7
$\begingroup$

Assume that I have $n$ variables that are each $X_i \sim \text{Beta}(\alpha, 1)$ distributed (with the same $\alpha$, i.i.d.).

Is there anything known about the distribution of the sum $Y=\sum_i X_i$? I've tried to understand the works of Pham-Gia, but couldn't entirely grasp them. He seems to use some modified generalized Beta $B^*$.

An approximation is also fine with me, as long as I can compute some quantiles. I'm mostly interested in quantiles.

  • 1
    Yes, in the title I wrote "i.i.d." explicitly.2011-11-25

2 Answers 2

4

I will assume $X_i$ independent in this post.
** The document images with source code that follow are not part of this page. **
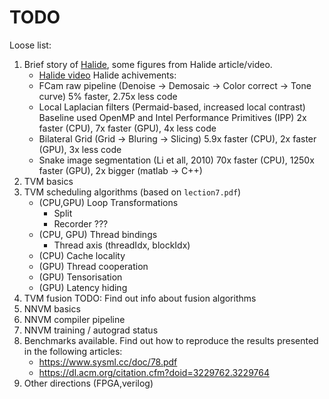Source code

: TODO
====

Loose list:

 1. Brief story of [Halide](http://halide-lang.org/), some figures from Halide
    article/video.
     * [Halide video](https://youtu.be/3uiEyEKji0M)
    Halide achivements:
     * FCam raw pipeline (Denoise -> Demosaic -> Color correct -> Tone curve)
       5% faster, 2.75x less code
     * Local Laplacian filters (Permaid-based, increased local contrast)
       Baseline used OpenMP and Intel Performance Primitives (IPP)
       2x faster (CPU), 7x faster (GPU), 4x less code
     * Bilateral Grid (Grid -> Bluring -> Slicing)
       5.9x faster (CPU), 2x faster (GPU), 3x less code
     * Snake image segmentation (Li et all, 2010)
       70x faster (CPU), 1250x faster (GPU), 2x bigger (matlab -> C++)
 05. TVM basics
 10. TVM scheduling algorithms (based on `lection7.pdf`)
     * (CPU,GPU) Loop Transformations
        * Split
        * Recorder ???
     * (CPU, GPU) Thread bindings
        * Thread axis  (threadIdx, blockIdx)
     * (CPU) Cache locality
     * (GPU) Thread cooperation
     * (GPU) Tensorisation
     * (GPU) Latency hiding
 15. TVM fusion
     TODO: Find out info about fusion algorithms
 30. NNVM basics
 40. NNVM compiler pipeline
 45. NNVM training / autograd status
 50. Benchmarks available. Find out how to reproduce the results presented in
     the following articles:
     * https://www.sysml.cc/doc/78.pdf
     * https://dl.acm.org/citation.cfm?doid=3229762.3229764
 60. Other directions (FPGA,verilog)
To get a feel for the problem, recall the special case of uniform distribution, corresponding to $\alpha=1$, i.e. $\mathrm{Beta}(1,1) \stackrel{d}{=} U(0,1)$.

The sum of $n$ iid uniform distribution was studied by J.O. Irwin and P. Hall, and the result is known as Irwin-Hall distribution, aka uniform sum distribution.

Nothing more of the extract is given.